Dans mon pays, l’enfant qui bâille de faim a plus de chances de voir une balle perdue tomber dans sa bouche qu’un morceau de pain.
Dans mon pays, plus précisément dans Port-au-Prince, tout cadavre non décapité ou brûlé est suspect et accusé de tromper la mort bien méritée.
Au cœur d’un échange de tirs entre les forces de l’ordre et une bande armée, une sexagénaire, terrifiée, s’est réfugiée dans un corridor. C’est là qu’elle se retrouve inopinément enrôlée par les malfrats pour une tâche des plus inattendues : la préparation de café. Les détails poignants de cette situation ont été partagés par un jeune homme, fils de la dame, qui a été contacté par les hors-la-loi afin de le tenir informé. Malgré les circonstances, la protagoniste assure être traitée avec une certaine bienveillance par ses ravisseurs, allant même jusqu’à promettre à son fils de le revoir bientôt, dès qu’un jour de repos lui sera accordé.
Aucun récit nuancé ou pacifique ne saurait être esquissé au sujet de la capitale d’Haïti, Port-au-Prince, sans évoquer les tragédies qui y persistent.
Dans mon pays, civils armés et désarmés s’entre-déchirent dans une lutte pour s’emparer d’un pouvoir qui n’appartient à personne, pas même à des autorités illégitimement constituées. Dans ce malaise politique, les rues résonnent du fracas des armes.

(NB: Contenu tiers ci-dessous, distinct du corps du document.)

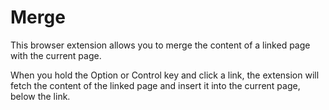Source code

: # Merge

This browser extension allows you to merge the content of a linked page with the current page.

When you hold the Option or Control key and click a link, the extension will fetch the content of the linked page and insert it into the current page, below the link.
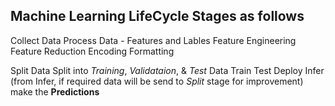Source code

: ## Machine Learning LifeCycle Stages as follows

  Collect Data
  Process Data - 
    Features and Lables
    Feature Engineering
    Feature Reduction
    Encoding
    Formatting

  Split Data
    Split into _Training_, _Validataion_, & _Test_ Data
  Train 
  Test
  Deploy
  Infer   (from Infer, if required data will be send to _Split_ stage for improvement)
  make the **Predictions**
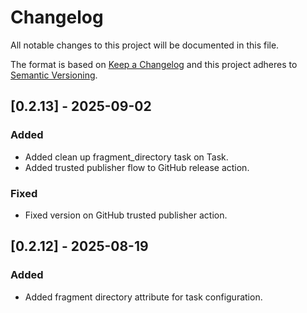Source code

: # Changelog

All notable changes to this project will be documented in this file.

The format is based on [Keep a Changelog](http://keepachangelog.com/)
and this project adheres to [Semantic Versioning](http://semver.org/).

## [0.2.13] - 2025-09-02

### Added

- Added clean up fragment_directory task on Task.
- Added trusted publisher flow to GitHub release action.

### Fixed

- Fixed version on GitHub trusted publisher action.

## [0.2.12] - 2025-08-19

### Added

- Added fragment directory attribute for task configuration.
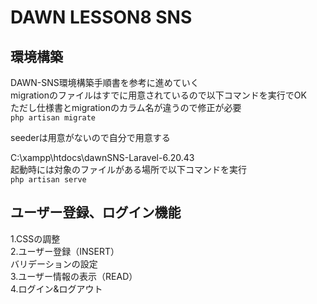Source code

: # DAWN LESSON8 SNS
## 環境構築
DAWN-SNS環境構築手順書を参考に進めていく  
migrationのファイルはすでに用意されているので以下コマンドを実行でOK  
ただし仕様書とmigrationのカラム名が違うので修正が必要  
`php artisan migrate`

seederは用意がないので自分で用意する

C:\xampp\htdocs\dawnSNS-Laravel-6.20.43  
起動時には対象のファイルがある場所で以下コマンドを実行  
`php artisan serve`

## ユーザー登録、ログイン機能
1.CSSの調整  
2.ユーザー登録（INSERT）  
    バリデーションの設定  
3.ユーザー情報の表示（READ）  
4.ログイン&ログアウト  

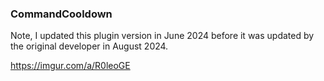### CommandCooldown

Note, I updated this plugin version in June 2024 before it was updated by the original developer in August 2024.

https://imgur.com/a/R0leoGE
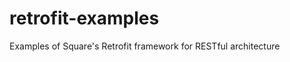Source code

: retrofit-examples
=================

Examples of Square's Retrofit framework for RESTful architecture
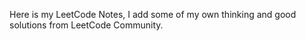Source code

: Here is my LeetCode Notes, I add some of my own thinking and good solutions from LeetCode Community.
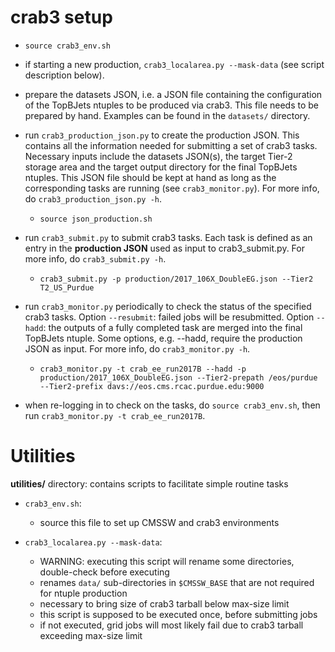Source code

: crab3 setup
===============

* `source crab3_env.sh`

* if starting a new production, `crab3_localarea.py --mask-data` (see script description below).

* prepare the datasets JSON, i.e. a JSON file containing the configuration of the TopBJets ntuples to be produced via crab3. This file needs to be prepared by hand. Examples can be found in the `datasets/` directory.

* run `crab3_production_json.py` to create the production JSON. This contains all the information needed for submitting a set of crab3 tasks. Necessary inputs include the datasets JSON(s), the target Tier-2 storage area and the target output directory for the final TopBJets ntuples. This JSON file should be kept at hand as long as the corresponding tasks are running (see `crab3_monitor.py`). For more info, do `crab3_production_json.py -h`.

  * `source json_production.sh`

* run `crab3_submit.py` to submit crab3 tasks. Each task is defined as an entry in the **production JSON** used as input to crab3_submit.py. For more info, do `crab3_submit.py -h`.

  * `crab3_submit.py -p production/2017_106X_DoubleEG.json --Tier2 T2_US_Purdue`

* run `crab3_monitor.py` periodically to check the status of the specified crab3 tasks. Option `--resubmit`: failed jobs will be resubmitted. Option `--hadd`: the outputs of a fully completed task are merged into the final TopBJets ntuple. Some options, e.g. --hadd, require the production JSON as input. For more info, do `crab3_monitor.py -h`.

  * `crab3_monitor.py -t crab_ee_run2017B --hadd -p production/2017_106X_DoubleEG.json --Tier2-prepath /eos/purdue --Tier2-prefix davs://eos.cms.rcac.purdue.edu:9000`

* when re-logging in to check on the tasks, do `source crab3_env.sh`, then run `crab3_monitor.py -t crab_ee_run2017B`.

Utilities
===============================

**utilities/** directory: contains scripts to facilitate simple routine tasks

* `crab3_env.sh`:

  * source this file to set up CMSSW and crab3 environments

* `crab3_localarea.py --mask-data`:

  * WARNING: executing this script will rename some directories, double-check before executing
  * renames `data/` sub-directories in `$CMSSW_BASE` that are not required for ntuple production
  * necessary to bring size of crab3 tarball below max-size limit
  * this script is supposed to be executed once, before submitting jobs
  * if not executed, grid jobs will most likely fail due to crab3 tarball exceeding max-size limit
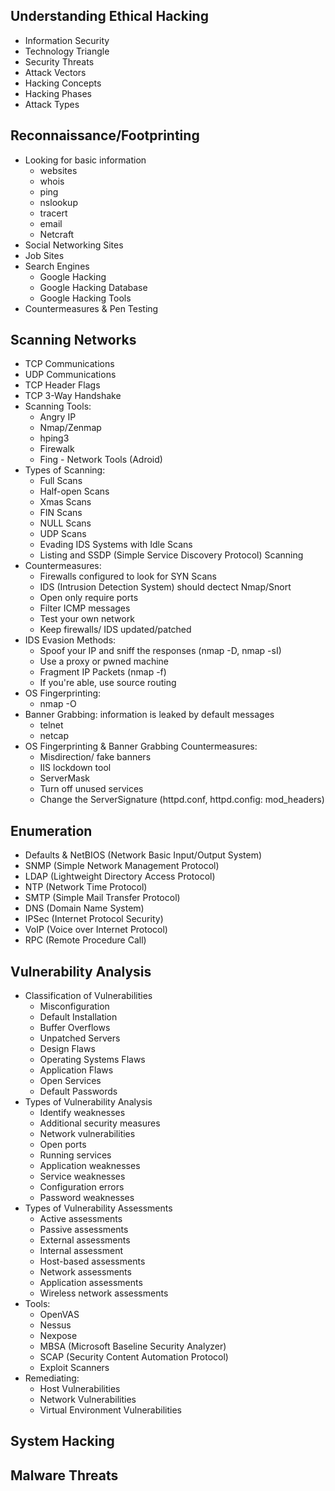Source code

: ## Understanding Ethical Hacking
- Information Security
- Technology Triangle
- Security Threats
- Attack Vectors
- Hacking Concepts
- Hacking Phases
- Attack Types

## Reconnaissance/Footprinting
- Looking for basic information
  + websites
  + whois
  + ping
  + nslookup
  + tracert
  + email
  + Netcraft
- Social Networking Sites
- Job Sites
- Search Engines
  + Google Hacking
  + Google Hacking Database
  + Google Hacking Tools
- Countermeasures & Pen Testing

## Scanning Networks
- TCP Communications
- UDP Communications
- TCP Header Flags
- TCP 3-Way Handshake
- Scanning Tools:
  + Angry IP
  + Nmap/Zenmap
  + hping3
  + Firewalk
  + Fing - Network Tools (Adroid)
- Types of Scanning:
  + Full Scans
  + Half-open Scans
  + Xmas Scans
  + FIN Scans
  + NULL Scans
  + UDP Scans
  + Evading IDS Systems with Idle Scans
  + Listing and SSDP (Simple Service Discovery Protocol) Scanning
- Countermeasures:
  + Firewalls configured to look for SYN Scans
  + IDS (Intrusion Detection System) should dectect Nmap/Snort
  + Open only require ports
  + Filter ICMP messages
  + Test your own network
  + Keep firewalls/ IDS updated/patched
- IDS Evasion Methods:
  + Spoof your IP and sniff the responses (nmap -D, nmap -sI)
  + Use a proxy or pwned machine
  + Fragment IP Packets (nmap -f)
  + If you're able, use source routing
- OS Fingerprinting:
  + nmap -O
- Banner Grabbing: information is leaked by default messages
  + telnet
  + netcap
- OS Fingerprinting & Banner Grabbing Countermeasures:
  + Misdirection/ fake banners
  + IIS lockdown tool
  + ServerMask
  + Turn off unused services
  + Change the ServerSignature (httpd.conf, httpd.config: mod_headers)
  
## Enumeration
- Defaults & NetBIOS (Network Basic Input/Output System)
- SNMP (Simple Network Management Protocol)
- LDAP (Lightweight Directory Access Protocol)
- NTP (Network Time Protocol)
- SMTP (Simple Mail Transfer Protocol)
- DNS (Domain Name System)
- IPSec (Internet Protocol Security)
- VoIP (Voice over Internet Protocol)
- RPC (Remote Procedure Call)

## Vulnerability Analysis
- Classification of Vulnerabilities
  + Misconfiguration
  + Default Installation
  + Buffer Overflows
  + Unpatched Servers
  + Design Flaws
  + Operating Systems Flaws
  + Application Flaws
  + Open Services
  + Default Passwords
- Types of Vulnerability Analysis
  + Identify weaknesses
  + Additional security measures
  + Network vulnerabilities
  + Open ports
  + Running services
  + Application weaknesses
  + Service weaknesses
  + Configuration errors
  + Password weaknesses
- Types of Vulnerability Assessments
  + Active assessments
  + Passive assessments
  + External assessments
  + Internal assessment
  + Host-based assessments
  + Network assessments
  + Application assessments
  + Wireless network assessments
- Tools:
  + OpenVAS
  + Nessus
  + Nexpose
  + MBSA (Microsoft Baseline Security Analyzer)
  + SCAP (Security Content Automation Protocol)
  + Exploit Scanners
- Remediating:
  + Host Vulnerabilities
  + Network Vulnerabilities
  + Virtual Environment Vulnerabilities
## System Hacking

## Malware Threats
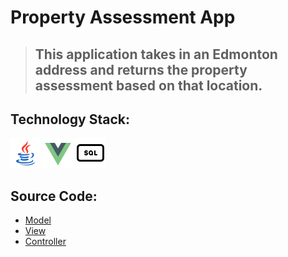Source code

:# Property Assessment App

>## This application takes in an Edmonton address and returns the property assessment based on that location.     
## Technology Stack:
![Java](/icons/java.png) ![Vue](/icons/vue.png) ![SQL](/icons/sql.png)


## Source Code: 

- [Model](https://github.com/ktraan/PropertyAssessment/blob/main/dmit2015-winter2020term-sectiona01-assignment04-ktraan-master/dmit2015-assignment04-ktran36/src/main/java/model/PropertyAssessment.java)
- [View](https://github.com/ktraan/PropertyAssessment/blob/main/dmit2015-winter2020term-sectiona01-assignment04-ktraan-master/dmit2015-assignment04-ktran36/src/main/webapp/propertyAssessmentWithVueAndChartjs.html)
- [Controller](https://github.com/ktraan/PropertyAssessment/blob/main/dmit2015-winter2020term-sectiona01-assignment04-ktraan-master/dmit2015-assignment04-ktran36/src/main/java/ktran36/assignment04/PropertyAssessmentResource.java)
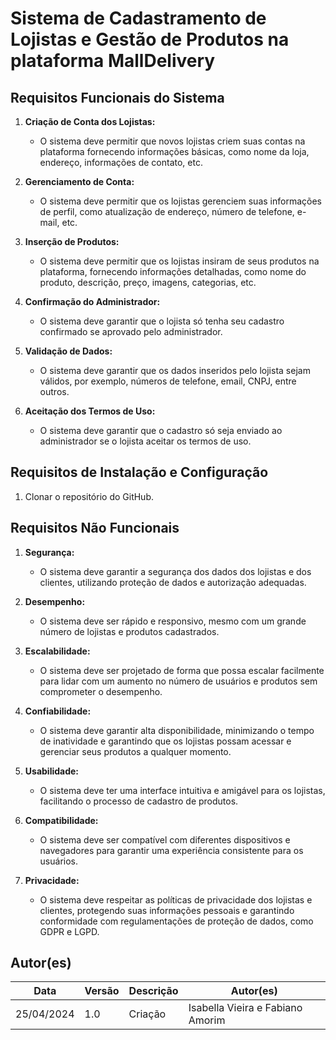 # Sistema de Cadastramento de Lojistas e Gestão de Produtos na plataforma MallDelivery

## Requisitos Funcionais do Sistema

1. **Criação de Conta dos Lojistas:**
   - O sistema deve permitir que novos lojistas criem suas contas na plataforma fornecendo informações básicas, como nome da loja, endereço, informações de contato, etc.

2. **Gerenciamento de Conta:**
   - O sistema deve permitir que os lojistas gerenciem suas informações de perfil, como atualização de endereço, número de telefone, e-mail, etc.

3. **Inserção de Produtos:**
   - O sistema deve permitir que os lojistas insiram de seus produtos na plataforma, fornecendo informações detalhadas, como nome do produto, descrição, preço, imagens, categorias, etc.

4. **Confirmação do Administrador:**
   - O sistema deve garantir que o lojista só tenha seu cadastro confirmado se aprovado pelo administrador.

5. **Validação de Dados:**
   - O sistema deve garantir que os dados inseridos pelo lojista sejam válidos, por exemplo, números de telefone, email, CNPJ, entre outros.

6. **Aceitação dos Termos de Uso:**
   - O sistema deve garantir que o cadastro só seja enviado ao administrador se o lojista aceitar os termos de uso.


## Requisitos de Instalação e Configuração

1. Clonar o repositório do GitHub.

## Requisitos Não Funcionais

1. **Segurança:**
   - O sistema deve garantir a segurança dos dados dos lojistas e dos clientes, utilizando proteção de dados e autorização adequadas.

2. **Desempenho:**
   - O sistema deve ser rápido e responsivo, mesmo com um grande número de lojistas e produtos cadastrados.

3. **Escalabilidade:**
   - O sistema deve ser projetado de forma que possa escalar facilmente para lidar com um aumento no número de usuários e produtos sem comprometer o desempenho.

4. **Confiabilidade:**
   - O sistema deve garantir alta disponibilidade, minimizando o tempo de inatividade e garantindo que os lojistas possam acessar e gerenciar seus produtos a qualquer momento.

5. **Usabilidade:**
   - O sistema deve ter uma interface intuitiva e amigável para os lojistas, facilitando o processo de cadastro de produtos.

6. **Compatibilidade:**
   - O sistema deve ser compatível com diferentes dispositivos e navegadores para garantir uma experiência consistente para os usuários.

7. **Privacidade:**
   - O sistema deve respeitar as políticas de privacidade dos lojistas e clientes, protegendo suas informações pessoais e garantindo conformidade com regulamentações de proteção de dados, como GDPR e LGPD.

## Autor(es)
 
| Data | Versão | Descrição | Autor(es) |
| -- | -- | -- | -- |
| 25/04/2024 | 1.0 | Criação  | Isabella Vieira e Fabiano Amorim |

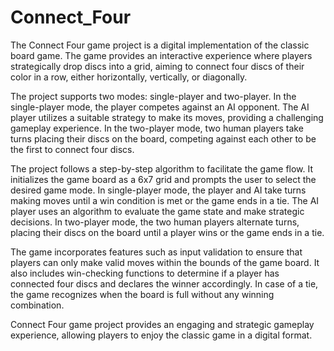 # Connect_Four
The Connect Four game project is a digital implementation of the classic board game. The game provides an interactive experience where players strategically drop discs into a grid, aiming to connect four discs of their color in a row, either horizontally, vertically, or diagonally.

The project supports two modes: single-player and two-player. In the single-player mode, the player competes against an AI opponent. The AI player utilizes a suitable strategy to make its moves, providing a challenging gameplay experience. In the two-player mode, two human players take turns placing their discs on the board, competing against each other to be the first to connect four discs.

The project follows a step-by-step algorithm to facilitate the game flow. It initializes the game board as a 6x7 grid and prompts the user to select the desired game mode. In single-player mode, the player and AI take turns making moves until a win condition is met or the game ends in a tie. The AI player uses an algorithm to evaluate the game state and make strategic decisions. In two-player mode, the two human players alternate turns, placing their discs on the board until a player wins or the game ends in a tie.

The game incorporates features such as input validation to ensure that players can only make valid moves within the bounds of the game board. It also includes win-checking functions to determine if a player has connected four discs and declares the winner accordingly. In case of a tie, the game recognizes when the board is full without any winning combination.

Connect Four game project provides an engaging and strategic gameplay experience, allowing players to enjoy the classic game in a digital format.


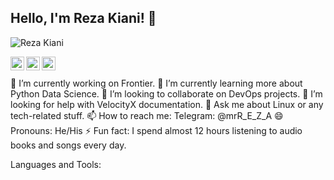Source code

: ## Hello, I'm Reza Kiani! 👋
<p align="left"> <img src="https://komarev.com/ghpvc/?username=reza-kiani&label=Views&color=blue&style=plastic" alt="Reza Kiani" /> </p>

</a>
<a href="https://www.linkedin.com/in/reza-kiani-b8301922b">
  <img align="left" alt="Reza's Linkdein" width="22px" src="https://cdn.jsdelivr.net/npm/simple-icons@v3/icons/linkedin.svg" />
</a>
<a href="https://github.com/reza-kiani">
  <img align="left" alt="Pawan's Github" width="22px" src="https://cdn.jsdelivr.net/npm/simple-icons@v3/icons/github.svg" />
</a>
<a href="https://t.me/mrR_E_Z_A">
  <img align="left" alt="Reza's Telegram" width="22px" src="https://cdn.jsdelivr.net/npm/simple-icons@v3/icons/telegram.svg" />
</a>

<br/>
<br/>
🔭 I’m currently working on Frontier.
🌱 I’m currently learning more about Python Data Science.
👯 I’m looking to collaborate on DevOps projects.
🤔 I’m looking for help with VelocityX documentation.
💬 Ask me about Linux or any tech-related stuff.
📫 How to reach me: Telegram: @mrR_E_Z_A
😄 Pronouns: He/His
⚡ Fun fact: I spend almost 12 hours listening to audio books and songs every day.

Languages and Tools:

Port-au-Prince, avec ses 36,04 km² de superficie, serait un lieu stratégique pour programmer le pillage et l’affaiblissement de tout un pays.
Lors d’une conversation récente, j’ai eu l’occasion d’échanger avec mon ami Drelin Laguerre, auteur émérite de l’œuvre majeure baptisée « Le Dilemme Haïtien », en vente à la librairie “La Pléiade”, à Pétion-Ville. Au cours de cet échange, l’écrivain m’a confié sa vision singulière de « Port-au-Prince » en tant que pièce maîtresse entravant la vaste progression d’Haïti vers le progrès, à tous les égards.
Et si un jour Port-au-Prince devient ce territoire totalement perdu, que gagnera-t-on ?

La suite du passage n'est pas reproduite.